My first thought was No way. I do not know all this stuff. I am an engineer. I am a writer. I do not know it all. I cannot do this. The little voice – Jesus calls it the still, small voice – in my head said Nobody knows it all. It assured me I had the skills and talents that, should I take this project on, that I would actually be able to complete it. I did not just jump right up and say God talked to me today. I am going to save the world and write this really cool book. It took me about a year to decide that it was a good idea and it was doable. I ran it by some well-known people. They thought it was a great idea. It took another year to find a publisher and write sample chapters to get a contract and get the book sold. It took another year to rack up the credit cards and work 70 hours a week, to put my engineering business mostly on hold and make it happen.

It was more like I got dragged into this kicking and screaming. I accepted my cosmic homework assignment. Sometimes it has not been much fun. I racked up huge debt. My first publisher was bankrupt and never paid me. For what I spent on writing my book, I could have bought five acres and built myself a great earthship home. Instead I got this really cool book that has helped a lot of people around the world. I am in a similar financial situation as many others. I am doing the best I can for the long-term preparations, within the financial means I have at my disposal.

Chris Martenson: Great story about how that all came about. At the beginning of this, the part I was drawn to as well is this idea that the preparing itself is not the end. It is something that – We see some difficult time coming. For myself, that is a period I am going to get through.

The important questions I am asking myself are, Where do I want to be when I come out the other side? What core values do I want to have? What am I not willing to do? What am I willing to do in order to get there? All of history says that sometimes you live in very interesting times. Sometimes they are a little bit quieter. We are coming up on an extraordinarily interesting period of history. It is not sufficient to simply ask how am I going to enter that period? That is important. It is also just as important to ask ourselves how am I going to exit that period? What does this look like on the back end? Those are both, I think, critical dimensions of this.
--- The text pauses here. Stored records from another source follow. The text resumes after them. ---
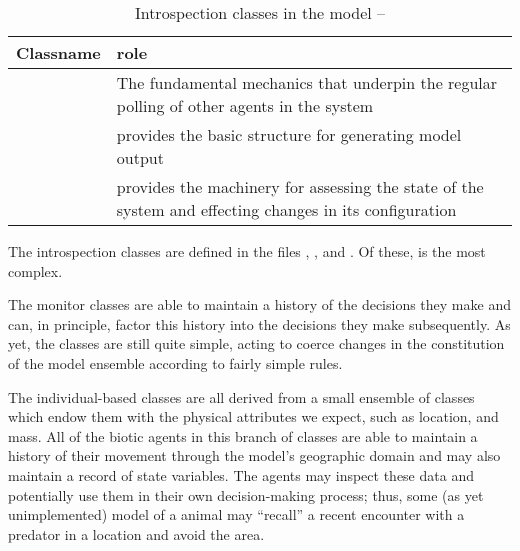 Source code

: \begin{table}[H]
\begin{center}
  \caption{Introspection classes in the model -- \label{classtable2}}
  \begin{tabular}{l L{7cm}}
    \toprule
    \textbf{Classname} & \textbf{role} \\
    \midrule
     & The fundamental mechanics that
      underpin the regular polling of other agents in the system\\
     & {provides the basic structure for generating model output}\\
     & {provides the machinery for assessing the state
      of the system and effecting changes in its configuration}\\
    \bottomrule
  \end{tabular}
\end{center}
\end{table}
The introspection classes are defined in the files
, , and
.  Of these,  is the
most complex.

The monitor classes are able to maintain a history of the decisions
they make and can, in principle, factor this history into the
decisions they make subsequently.  As yet, the \mmonitor classes are
still quite simple, acting to coerce changes in the constitution of
the model ensemble according to fairly simple rules.




The individual-based classes are all derived from a small ensemble of
classes which endow them with the physical attributes we expect, such
as location, and mass. All of the biotic agents in this branch of
classes are able to maintain a history of their movement through the
model's geographic domain and may also maintain a record of state
variables. The agents may inspect these data and potentially use them
in their own decision-making process; thus, some (as yet
unimplemented) model of a animal may ``recall'' a recent encounter
with a predator in a location and avoid the area.

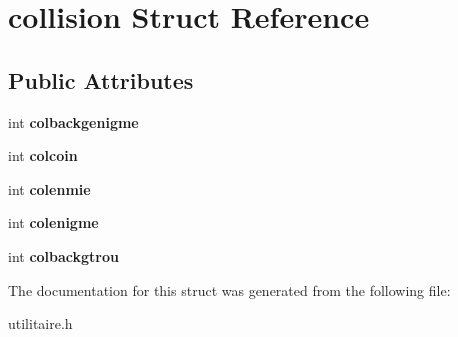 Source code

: \hypertarget{structcollision}{}\section{collision Struct Reference}
\label{structcollision}
\subsection*{Public Attributes}
\begin{DoxyCompactItemize}
\item 
int {\bfseries colbackgenigme}\hypertarget{structcollision_abcf86bca0068fca534f11c600c941da0}{}\label{structcollision_abcf86bca0068fca534f11c600c941da0}

\item 
int {\bfseries colcoin}\hypertarget{structcollision_a103941a41d31cbdb5a58c24fc75089a4}{}\label{structcollision_a103941a41d31cbdb5a58c24fc75089a4}

\item 
int {\bfseries colenmie}\hypertarget{structcollision_a71198421cdcfa728868a19e9e24507dc}{}\label{structcollision_a71198421cdcfa728868a19e9e24507dc}

\item 
int {\bfseries colenigme}\hypertarget{structcollision_a1ac28c83a10d8349661c5924338d5aa4}{}\label{structcollision_a1ac28c83a10d8349661c5924338d5aa4}

\item 
int {\bfseries colbackgtrou}\hypertarget{structcollision_abb7c93a7aed306b754319095b1dae1f7}{}\label{structcollision_abb7c93a7aed306b754319095b1dae1f7}

\end{DoxyCompactItemize}


The documentation for this struct was generated from the following file\+:\begin{DoxyCompactItemize}
\item 
utilitaire.\+h\end{DoxyCompactItemize}
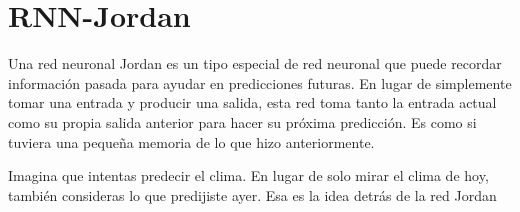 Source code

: \documentclass[
]{book}
\begin{document}
\hypertarget{rnn-jordan}{%
\chapter{RNN-Jordan}\label{rnn-jordan}}

Una red neuronal Jordan es un tipo especial de red neuronal que puede recordar información pasada para ayudar en predicciones futuras. En lugar de simplemente tomar una entrada y producir una salida, esta red toma tanto la entrada actual como su propia salida anterior para hacer su próxima predicción. Es como si tuviera una pequeña memoria de lo que hizo anteriormente.

Imagina que intentas predecir el clima. En lugar de solo mirar el clima de hoy, también consideras lo que predijiste ayer. Esa es la idea detrás de la red Jordan
\end{document}
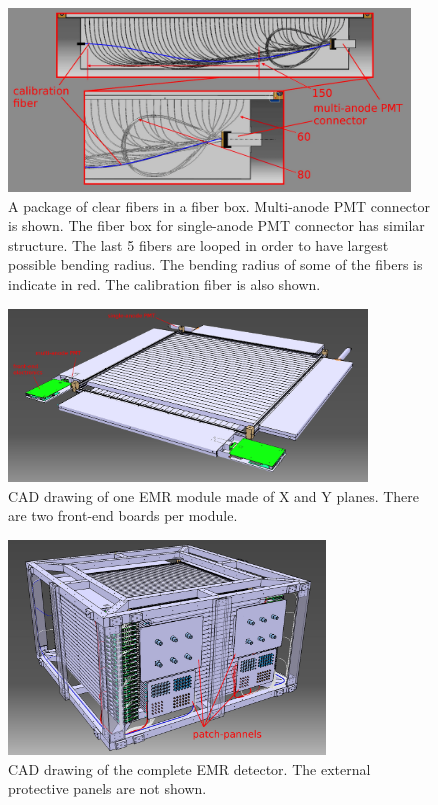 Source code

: \documentclass[a4paper,11pt]{article}
\begin{document}
\begin{figure}[ht]
 \centering
 \includegraphics[width=0.95\textwidth]{./clear_fiber_package}
 \caption[A package of clear fibers in a fiber box]{ A package of clear fibers in a fiber box. Multi-anode PMT connector is shown.
 The fiber box for single-anode PMT connector has similar structure. The last 5 fibers are looped in order to have largest possible
 bending radius. The bending radius of some of the fibers is indicate in red. The calibration fiber is also shown. }
 \label{fig:clear_fiber_package}
\end{figure}

\begin{figure}[htb]
 \centering
 \includegraphics[width=0.85\textwidth]{./emr_module}
 \caption[CAD drawing of one EMR module]{CAD drawing of one EMR module made of X and Y planes. There are two front-end boards per module.}
 \label{fig:emr_module}
\end{figure}
\begin{figure}[htp!]
 \centering
 \includegraphics[width=0.75\textwidth]{./emr_cad_model_1}
 \caption[CAD drawing of the EMR detector]{CAD drawing of the complete EMR detector. The external protective panels are not shown.}
 \label{fig:emr_full_cad_model}
\end{figure}
\end{document}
Mat Stein: Yes. It is what gift can I bring to the world? How can I serve? Every morning I ask that question, whether it is in a few minutes of silent prayer or meditation or if I am rushed, I just ask that question during my long-distance run at the end of the day. I say How can I serve? Guide me. What should I be doing at this moment in time? You could say it is just your intuition or your subconscious. You can say that it is the Holy Spirit. It is your spirit guide. It is whatever. I do not care if you are Buddhist or Christian or Muslim or Jewish. It does not matter to me. I believe that the internal compass and inner guidance system is available to each and every human being, totally regardless of what spiritual or belief, what religion, they are a part of or what belief system they operate under.

Chris Martenson: Fantastic. We have been talking to Mat Stein, author of When Technology Fails and also When Disaster Strikes. Clearly we could talk forever. We have just barely scratched the surface. Big topics, so these are big books. There are lots in them. I would invite you to also check out WhenTechFails.com, where you can find more of Mat's writing and potentially some of his more current thoughts and ideas right there, as well as some tools, including the family planning guide, if I have that right?

Mat Stein: Yes.

Chris Martenson: The emergency planning guide. Thank you so much for your time today. I hope we can go deeper at some point in the future.

Mat Stein: You are welcome. I would love to be on any time. I would like to close with my motto. My motto is that I urge everyone to do your best to change the world and do your best to be ready for the changes in the world. Thank you so much for having me on your show today.

Chris Martenson: Great closing words. You are welcome and thank you.